From Recurrent Networks to Self-Attention: How Machines Learn to Focus
In the earlier lectures, we explored the journey of neural machine translation and saw how the encoder-decoder architecture based on recurrent neural networks formed the backbone of early language models. These models were remarkable at handling short sentences, but they struggled when it came to long and complex sentences where words separated by distance still carried meaning for one another. It is in solving this challenge that the concept of attention was born, a simple yet powerful idea that changed the course of natural language processing forever.
The Problem of Long-Range Dependency
Imagine a sentence such as “The teacher who was teaching a difficult concept to the students smiled.”
If we try to make a model understand who smiled in this sentence, the correct answer is the teacher, not the students. But there is a long gap between the word teacher at the beginning and smiled at the end. This kind of long-range dependency is very difficult for a recurrent neural network to capture because, in the traditional encoder-decoder setup, the entire sentence is squeezed into a single context vector that must carry all the information. This puts immense pressure on the model to remember everything, and inevitably, it starts forgetting details as sentences grow longer.
Bahdanau’s Breakthrough: Letting the Decoder Look Back
In 2014, Bahdanau and colleagues proposed a clever modification. Instead of forcing the decoder to rely only on one compressed context vector, they allowed it to access all the hidden states of the encoder. Every output token could now selectively attend to the most relevant parts of the input sequence. For instance, when predicting the French equivalent of “smiled,” the decoder could give more importance to the hidden state corresponding to “teacher” than to “students.”
Mathematically, this attention is represented through weights (α) that determine how much importance each encoder state receives while generating a particular decoder output. This mechanism came to be known as Bahdanau attention. It was the first time neural networks began to “look back” intelligently rather than remembering blindly.
The Leap to Self-Attention
Bahdanau’s method worked beautifully for translation tasks involving two sequences — one in the input language and one in the output. But what if we wanted a model to focus within a single sequence itself, such as when understanding the relationship between words in the same sentence?
This gave rise to self-attention, where each word in a sentence decides how much attention to pay to every other word in the same sentence, including itself. The idea is that words influence one another’s meaning, and by quantifying that influence, we can represent context far better than before. In this setup, the attention matrix becomes square because the number of words in the input and output sequences are the same.
From Words to Vectors: The Language of Numbers
Words in a machine are not stored as text but as numerical vectors in an n-dimensional space. These are called word embeddings. Similar words, such as “apple” and “orange,” tend to lie closer in this semantic space, while unrelated words like “dog” and “apple” are far apart.
However, a word embedding alone does not include context. The word big can mean different things in “big dream” versus “big mistake.” Therefore, what we truly need are context vectors that adapt the meaning of each word based on its surroundings. This is precisely what self-attention helps us build.
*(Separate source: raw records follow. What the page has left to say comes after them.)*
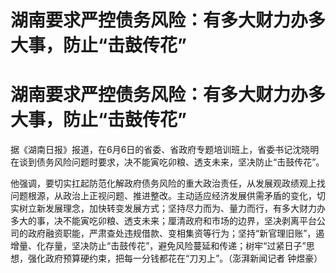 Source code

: # 湖南要求严控债务风险：有多大财力办多大事，防止“击鼓传花”

# 湖南要求严控债务风险：有多大财力办多大事，防止“击鼓传花”

据《湖南日报》报道，在6月6日的省委、省政府专题培训班上，省委书记沈晓明在谈到债务风险问题时要求，决不能寅吃卯粮、透支未来，坚决防止“击鼓传花”。

他强调，要切实扛起防范化解政府债务风险的重大政治责任，从发展观政绩观上找问题根源，从政治上正视问题、推进整改。主动适应经济发展供需矛盾的变化，切实树立新发展理念，加快转变发展方式；坚持尽力而为、量力而行，有多大财力办多大的事，决不能寅吃卯粮、透支未来；厘清政府和市场的边界，坚决剥离平台公司的政府融资职能，严肃查处违规借款、变相集资等行为；坚持“新官理旧账”，遏增量、化存量，坚决防止“击鼓传花”，避免风险蔓延和传递；树牢“过紧日子”思想，强化政府预算硬约束，把每一分钱都花在“刀刃上”。（澎湃新闻记者
钟煜豪）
The Logic of Paying Attention: Scores and Weights
For every word acting as a query (say the word big), the model computes how much attention it should pay to every other word (called keys). To measure this, we calculate a dot product between the query vector and each key vector. The dot product serves as a mathematical proxy for similarity. If two vectors point in the same direction in the embedding space, their dot product is large, indicating a stronger relationship.
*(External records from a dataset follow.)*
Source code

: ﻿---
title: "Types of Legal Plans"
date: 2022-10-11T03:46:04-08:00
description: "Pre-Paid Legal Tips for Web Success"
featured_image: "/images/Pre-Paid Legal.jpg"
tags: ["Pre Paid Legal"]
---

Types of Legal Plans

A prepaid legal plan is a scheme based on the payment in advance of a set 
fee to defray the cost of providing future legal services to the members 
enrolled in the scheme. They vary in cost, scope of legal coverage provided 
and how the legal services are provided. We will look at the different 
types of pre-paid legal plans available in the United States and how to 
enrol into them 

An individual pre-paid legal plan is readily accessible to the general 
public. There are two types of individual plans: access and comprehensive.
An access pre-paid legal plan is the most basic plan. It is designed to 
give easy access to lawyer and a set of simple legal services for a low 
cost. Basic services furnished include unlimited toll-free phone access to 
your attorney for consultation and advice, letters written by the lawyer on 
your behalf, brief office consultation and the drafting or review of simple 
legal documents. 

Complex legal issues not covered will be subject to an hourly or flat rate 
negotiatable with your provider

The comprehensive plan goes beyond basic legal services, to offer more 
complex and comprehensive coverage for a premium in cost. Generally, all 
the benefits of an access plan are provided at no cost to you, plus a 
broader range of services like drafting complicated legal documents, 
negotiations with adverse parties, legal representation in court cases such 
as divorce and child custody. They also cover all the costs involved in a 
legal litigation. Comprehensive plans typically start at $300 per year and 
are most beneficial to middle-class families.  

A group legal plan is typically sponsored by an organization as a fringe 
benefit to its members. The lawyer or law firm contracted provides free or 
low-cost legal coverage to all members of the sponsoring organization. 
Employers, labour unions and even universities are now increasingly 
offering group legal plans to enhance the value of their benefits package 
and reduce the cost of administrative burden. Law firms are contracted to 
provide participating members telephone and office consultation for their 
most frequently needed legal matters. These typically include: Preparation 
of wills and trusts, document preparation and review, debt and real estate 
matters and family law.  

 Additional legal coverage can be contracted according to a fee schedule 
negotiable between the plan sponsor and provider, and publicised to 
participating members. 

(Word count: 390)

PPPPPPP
These raw dot-product values are called attention scores. But they are not immediately useful because their sum is not equal to one. To make them interpretable, we convert these scores into attention weights using normalization techniques.
The simplest way is to divide each score by the total sum, but in modern deep learning, we use a more effective method called softmax normalization. Softmax not only normalizes but also emphasizes the strongest relationships by making the highest values stand out more clearly. This gives the model the ability to focus sharply.
Building the Context Vector
Once we have attention weights, the next step is to use them to create a context vector for each word. This is done by taking a weighted sum of all input embeddings, where the weights are the attention values. If the attention weight between big and dream is 0.3, then 30% of the dream vector contributes to the final context vector for big.
Visually, you can imagine shrinking each word’s vector based on how much attention it receives and then adding them all up. The resulting vector represents the meaning of big in the context of the sentence - enriched, contextual, and aware of its neighbors.
We repeat this process for every word in the sequence, resulting in as many context vectors as there are words. Unlike RNNs, which produce a single summary vector for the entire sentence, self-attention creates one contextualized representation for each word, making it far more expressive.
The Mathematics Behind the Transformation
If we think in terms of matrices, suppose our input embedding matrix has six words, each represented by a 3-dimensional vector. That gives a shape of 6×3. The attention weights form a 6×6 matrix since each of the six words pays attention to all six words, including itself. By multiplying the 6×6 attention matrix with the 6×3 embedding matrix, we obtain a new 6×3 matrix containing the context vectors.
This simple yet elegant matrix multiplication captures the essence of self-attention: every word in the input now becomes aware of every other word through the mechanism of weighted averaging. It is both mathematically neat and conceptually powerful.
Why Self-Attention Changed Everything
The brilliance of self-attention lies in how it replaced recurrence entirely. Instead of processing words sequentially as RNNs did, attention mechanisms allow all words to interact with each other in parallel. This parallelism made training much faster and enabled models to capture long-range dependencies that RNNs could never handle efficiently.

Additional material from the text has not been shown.